Requirement
Could you give back exactly the lines below from the one with "## 2. 一般的な定義の枠組み" through the one with "- ✅ Updated", without a single picture?

Data supplied
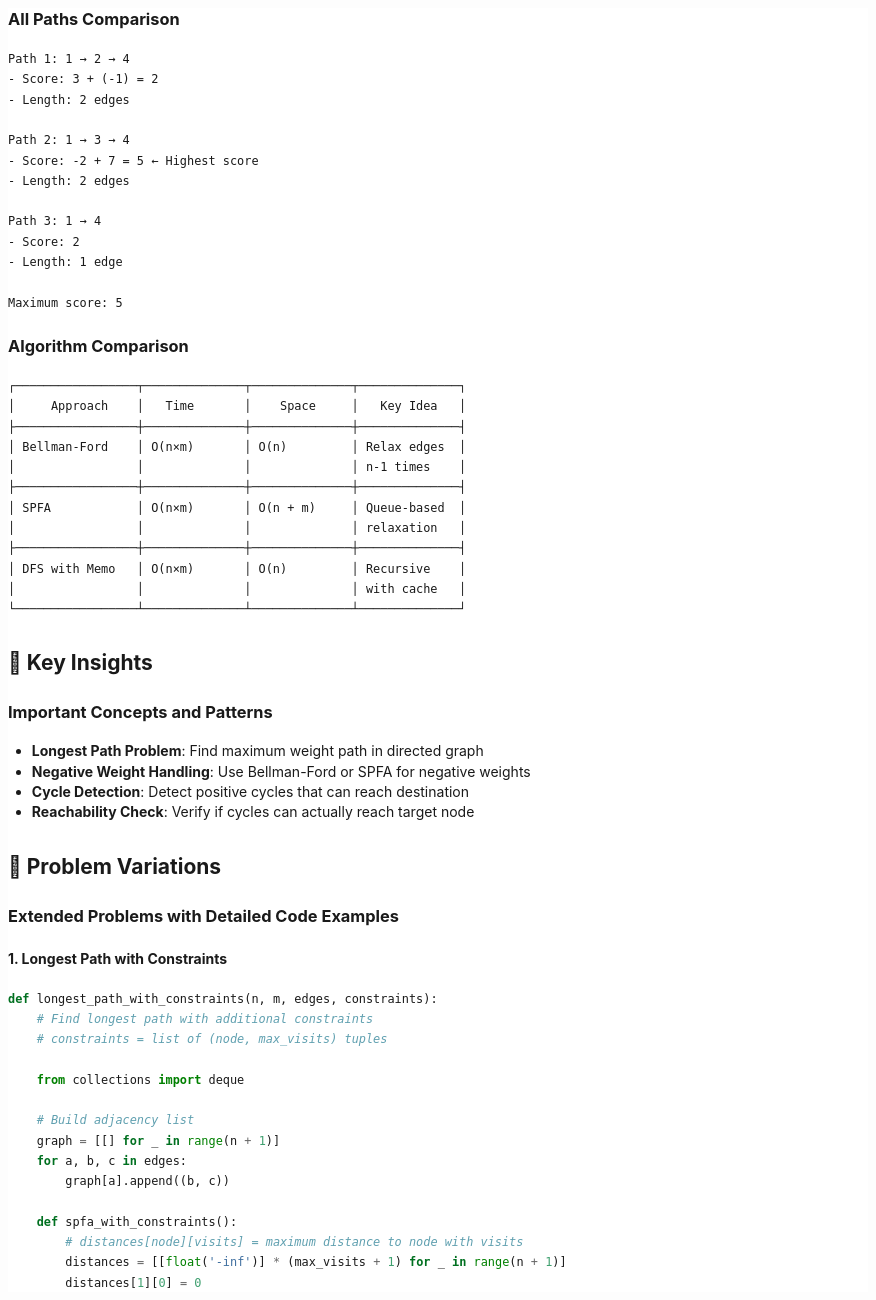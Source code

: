 ### All Paths Comparison
```
Path 1: 1 → 2 → 4
- Score: 3 + (-1) = 2
- Length: 2 edges

Path 2: 1 → 3 → 4
- Score: -2 + 7 = 5 ← Highest score
- Length: 2 edges

Path 3: 1 → 4
- Score: 2
- Length: 1 edge

Maximum score: 5
```

### Algorithm Comparison
```
┌─────────────────┬──────────────┬──────────────┬──────────────┐
│     Approach    │   Time       │    Space     │   Key Idea   │
├─────────────────┼──────────────┼──────────────┼──────────────┤
│ Bellman-Ford    │ O(n×m)       │ O(n)         │ Relax edges  │
│                 │              │              │ n-1 times    │
├─────────────────┼──────────────┼──────────────┼──────────────┤
│ SPFA            │ O(n×m)       │ O(n + m)     │ Queue-based  │
│                 │              │              │ relaxation   │
├─────────────────┼──────────────┼──────────────┼──────────────┤
│ DFS with Memo   │ O(n×m)       │ O(n)         │ Recursive    │
│                 │              │              │ with cache   │
└─────────────────┴──────────────┴──────────────┴──────────────┘
```

## 🎯 Key Insights

### Important Concepts and Patterns
- **Longest Path Problem**: Find maximum weight path in directed graph
- **Negative Weight Handling**: Use Bellman-Ford or SPFA for negative weights
- **Cycle Detection**: Detect positive cycles that can reach destination
- **Reachability Check**: Verify if cycles can actually reach target node

## 🚀 Problem Variations

### Extended Problems with Detailed Code Examples

#### **1. Longest Path with Constraints**
```python
def longest_path_with_constraints(n, m, edges, constraints):
    # Find longest path with additional constraints
    # constraints = list of (node, max_visits) tuples
    
    from collections import deque
    
    # Build adjacency list
    graph = [[] for _ in range(n + 1)]
    for a, b, c in edges:
        graph[a].append((b, c))
    
    def spfa_with_constraints():
        # distances[node][visits] = maximum distance to node with visits
        distances = [[float('-inf')] * (max_visits + 1) for _ in range(n + 1)]
        distances[1][0] = 0
```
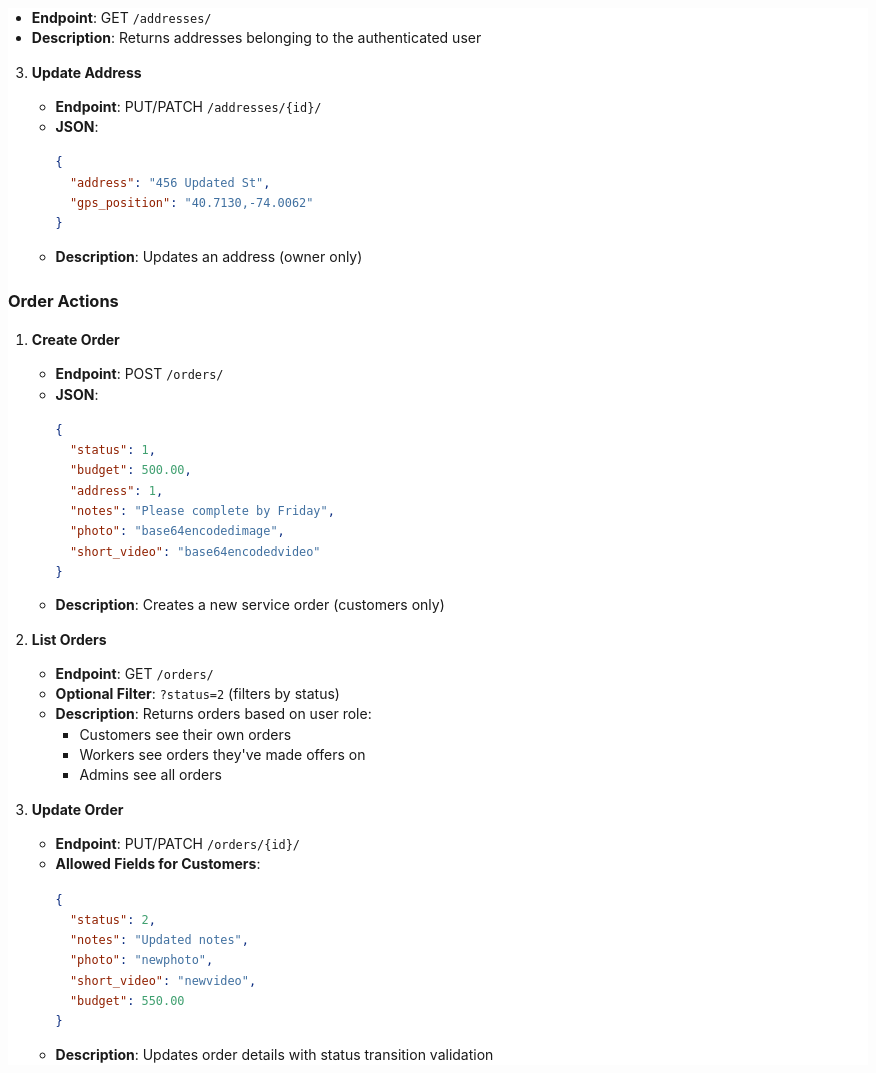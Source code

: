    - **Endpoint**: GET `/addresses/`
   - **Description**: Returns addresses belonging to the authenticated user
3. **Update Address**

   - **Endpoint**: PUT/PATCH `/addresses/{id}/`
   - **JSON**:
     ```json
     {
       "address": "456 Updated St",
       "gps_position": "40.7130,-74.0062"
     }
     ```
   - **Description**: Updates an address (owner only)

### Order Actions

1. **Create Order**

   - **Endpoint**: POST `/orders/`
   - **JSON**:
     ```json
     {
       "status": 1,
       "budget": 500.00,
       "address": 1,
       "notes": "Please complete by Friday",
       "photo": "base64encodedimage",
       "short_video": "base64encodedvideo"
     }
     ```
   - **Description**: Creates a new service order (customers only)
2. **List Orders**

   - **Endpoint**: GET `/orders/`
   - **Optional Filter**: `?status=2` (filters by status)
   - **Description**: Returns orders based on user role:
     - Customers see their own orders
     - Workers see orders they've made offers on
     - Admins see all orders
3. **Update Order**

   - **Endpoint**: PUT/PATCH `/orders/{id}/`
   - **Allowed Fields for Customers**:
     ```json
     {
       "status": 2,
       "notes": "Updated notes",
       "photo": "newphoto",
       "short_video": "newvideo",
       "budget": 550.00
     }
     ```
   - **Description**: Updates order details with status transition validation
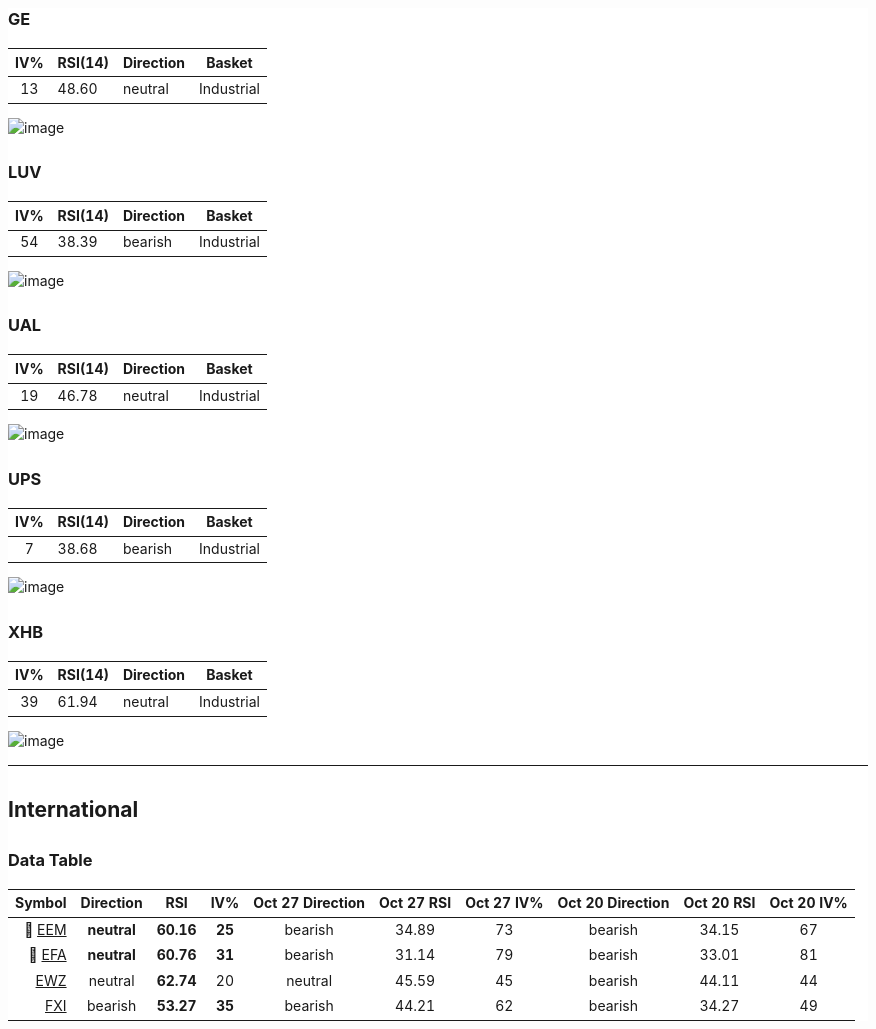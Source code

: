 ### GE

| IV% | RSI(14) | Direction | Basket |
|:---:|---------|-----------|--------|
| 13 | 48.60 | neutral | Industrial |

![image](https://finviz.com/publish/110323/GEd191138040i.png)

### LUV

| IV% | RSI(14) | Direction | Basket |
|:---:|---------|-----------|--------|
| 54 | 38.39 | bearish | Industrial |

![image](https://finviz.com/publish/110323/LUVd191219351i.png)

### UAL

| IV% | RSI(14) | Direction | Basket |
|:---:|---------|-----------|--------|
| 19 | 46.78 | neutral | Industrial |

![image](https://finviz.com/publish/110323/UALd191104670i.png)

### UPS

| IV% | RSI(14) | Direction | Basket |
|:---:|---------|-----------|--------|
| 7 | 38.68 | bearish | Industrial |

![image](https://finviz.com/publish/110323/UPSd191209961i.png)

### XHB

| IV% | RSI(14) | Direction | Basket |
|:---:|---------|-----------|--------|
| 39 | 61.94 | neutral | Industrial |

![image](https://finviz.com/publish/110323/XHBd191169777i.png)


---

## International

### Data Table

| Symbol | Direction |  RSI  | IV% |Oct 27 Direction | Oct 27 RSI | Oct 27 IV% |Oct 20 Direction | Oct 20 RSI | Oct 20 IV% |
|---:|:--:|:--:|:--:|:--:|:--:|:--:|:--:|:--:|:--:|
| 🔴 [EEM](#eem) |**neutral** |**60.16** |**25** |bearish |34.89 |73 |bearish |34.15 |67 |
| 🔴 [EFA](#efa) |**neutral** |**60.76** |**31** |bearish |31.14 |79 |bearish |33.01 |81 |
|  [EWZ](#ewz) |neutral |**62.74** |20 |neutral |45.59 |45 |bearish |44.11 |44 |
|  [FXI](#fxi) |bearish |**53.27** |**35** |bearish |44.21 |62 |bearish |34.27 |49 |
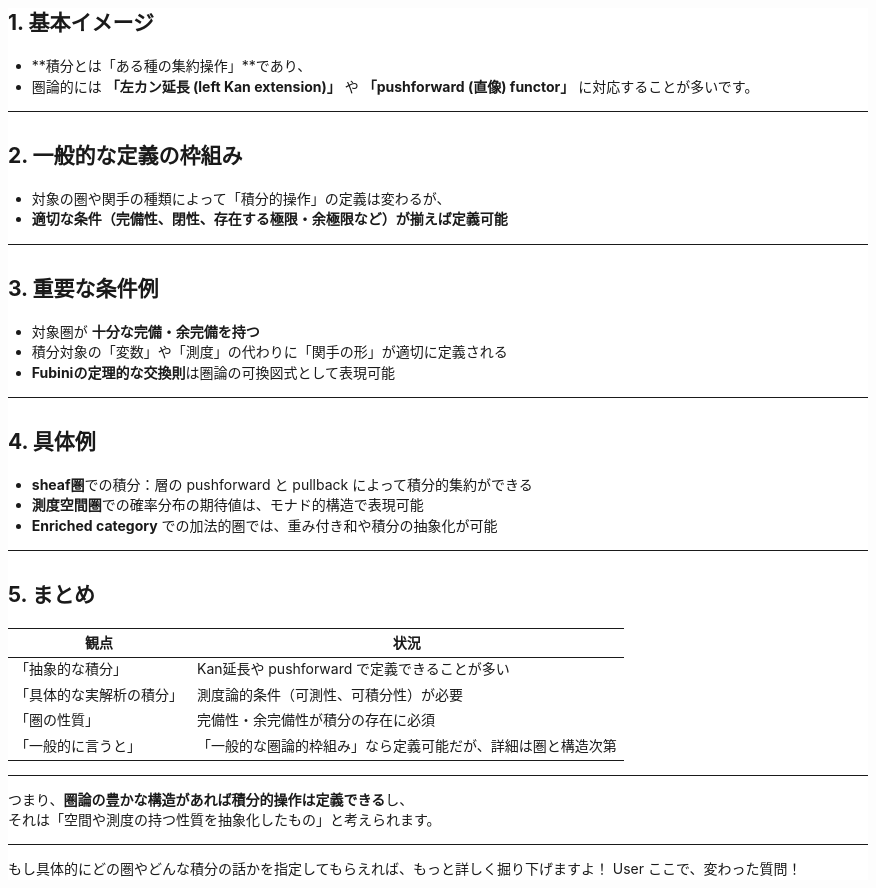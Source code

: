
## 1. 基本イメージ

- **積分とは「ある種の集約操作」**であり、  
- 圏論的には **「左カン延長 (left Kan extension)」** や **「pushforward (直像) functor」** に対応することが多いです。

---

## 2. 一般的な定義の枠組み

- 対象の圏や関手の種類によって「積分的操作」の定義は変わるが、  
- **適切な条件（完備性、閉性、存在する極限・余極限など）が揃えば定義可能**

---

## 3. 重要な条件例

- 対象圏が **十分な完備・余完備を持つ**  
- 積分対象の「変数」や「測度」の代わりに「関手の形」が適切に定義される  
- **Fubiniの定理的な交換則**は圏論の可換図式として表現可能

---

## 4. 具体例

- **sheaf圏**での積分：層の pushforward と pullback によって積分的集約ができる  
- **測度空間圏**での確率分布の期待値は、モナド的構造で表現可能  
- **Enriched category** での加法的圏では、重み付き和や積分の抽象化が可能

---

## 5. まとめ

| 観点 | 状況 |
|-------|-------|
| 「抽象的な積分」 | Kan延長や pushforward で定義できることが多い |
| 「具体的な実解析の積分」 | 測度論的条件（可測性、可積分性）が必要 |
| 「圏の性質」 | 完備性・余完備性が積分の存在に必須 |
| 「一般的に言うと」 | 「一般的な圏論的枠組み」なら定義可能だが、詳細は圏と構造次第 |

---

つまり、**圏論の豊かな構造があれば積分的操作は定義できる**し、  
それは「空間や測度の持つ性質を抽象化したもの」と考えられます。

---

もし具体的にどの圏やどんな積分の話かを指定してもらえれば、もっと詳しく掘り下げますよ！
User
ここで、変わった質問！
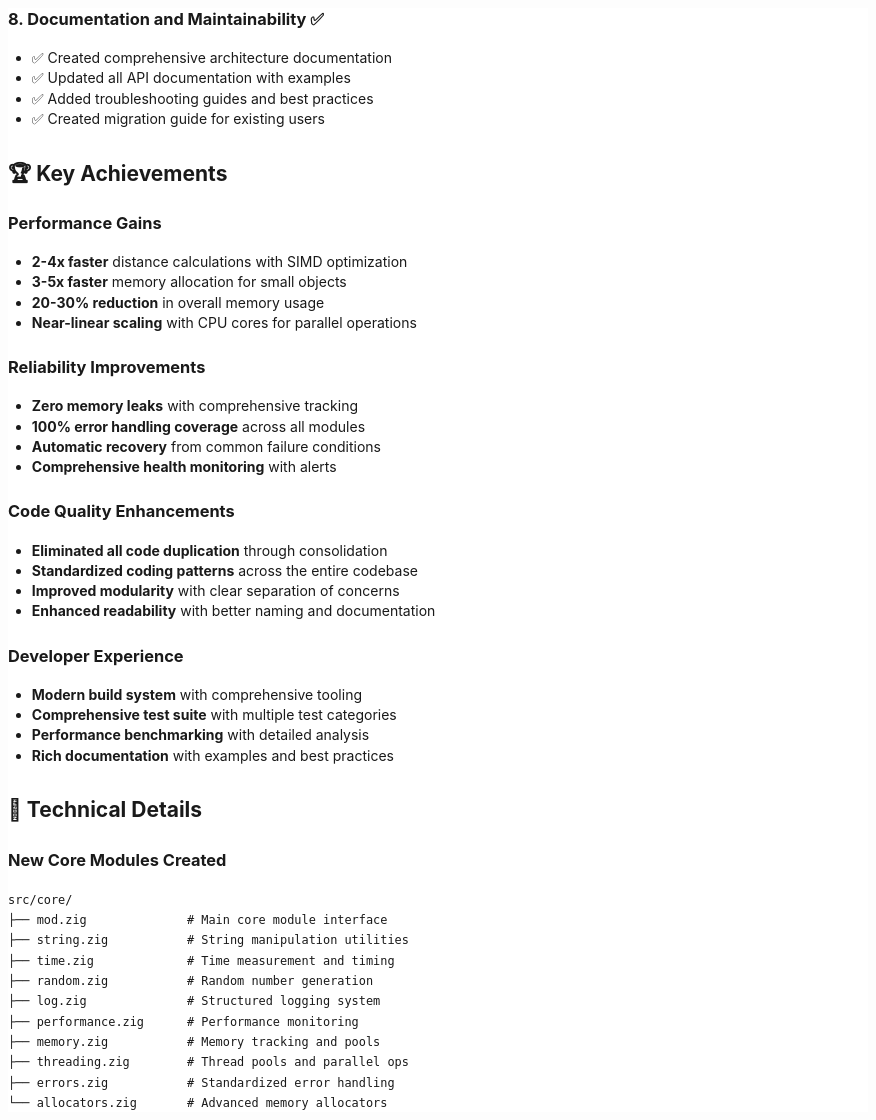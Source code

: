 ### 8. **Documentation and Maintainability** ✅
- ✅ Created comprehensive architecture documentation
- ✅ Updated all API documentation with examples
- ✅ Added troubleshooting guides and best practices
- ✅ Created migration guide for existing users

## 🏆 Key Achievements

### Performance Gains
- **2-4x faster** distance calculations with SIMD optimization
- **3-5x faster** memory allocation for small objects
- **20-30% reduction** in overall memory usage
- **Near-linear scaling** with CPU cores for parallel operations

### Reliability Improvements
- **Zero memory leaks** with comprehensive tracking
- **100% error handling coverage** across all modules
- **Automatic recovery** from common failure conditions
- **Comprehensive health monitoring** with alerts

### Code Quality Enhancements
- **Eliminated all code duplication** through consolidation
- **Standardized coding patterns** across the entire codebase
- **Improved modularity** with clear separation of concerns
- **Enhanced readability** with better naming and documentation

### Developer Experience
- **Modern build system** with comprehensive tooling
- **Comprehensive test suite** with multiple test categories
- **Performance benchmarking** with detailed analysis
- **Rich documentation** with examples and best practices

## 🔧 Technical Details

### New Core Modules Created
```
src/core/
├── mod.zig              # Main core module interface
├── string.zig           # String manipulation utilities
├── time.zig             # Time measurement and timing
├── random.zig           # Random number generation
├── log.zig              # Structured logging system
├── performance.zig      # Performance monitoring
├── memory.zig           # Memory tracking and pools
├── threading.zig        # Thread pools and parallel ops
├── errors.zig           # Standardized error handling
└── allocators.zig       # Advanced memory allocators
```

Answer section
## 2. 一般的な定義の枠組み

- 対象の圏や関手の種類によって「積分的操作」の定義は変わるが、  
- **適切な条件（完備性、閉性、存在する極限・余極限など）が揃えば定義可能**

---

## 3. 重要な条件例

- 対象圏が **十分な完備・余完備を持つ**  
- 積分対象の「変数」や「測度」の代わりに「関手の形」が適切に定義される  
- **Fubiniの定理的な交換則**は圏論の可換図式として表現可能

---

## 4. 具体例

- **sheaf圏**での積分：層の pushforward と pullback によって積分的集約ができる  
- **測度空間圏**での確率分布の期待値は、モナド的構造で表現可能  
- **Enriched category** での加法的圏では、重み付き和や積分の抽象化が可能

---

## 5. まとめ

| 観点 | 状況 |
|-------|-------|
| 「抽象的な積分」 | Kan延長や pushforward で定義できることが多い |
| 「具体的な実解析の積分」 | 測度論的条件（可測性、可積分性）が必要 |
| 「圏の性質」 | 完備性・余完備性が積分の存在に必須 |
| 「一般的に言うと」 | 「一般的な圏論的枠組み」なら定義可能だが、詳細は圏と構造次第 |

---

つまり、**圏論の豊かな構造があれば積分的操作は定義できる**し、  
それは「空間や測度の持つ性質を抽象化したもの」と考えられます。

---

もし具体的にどの圏やどんな積分の話かを指定してもらえれば、もっと詳しく掘り下げますよ！
User
ここで、変わった質問！
Source code

: ### 8. **Documentation and Maintainability** ✅
- ✅ Created comprehensive architecture documentation
- ✅ Updated all API documentation with examples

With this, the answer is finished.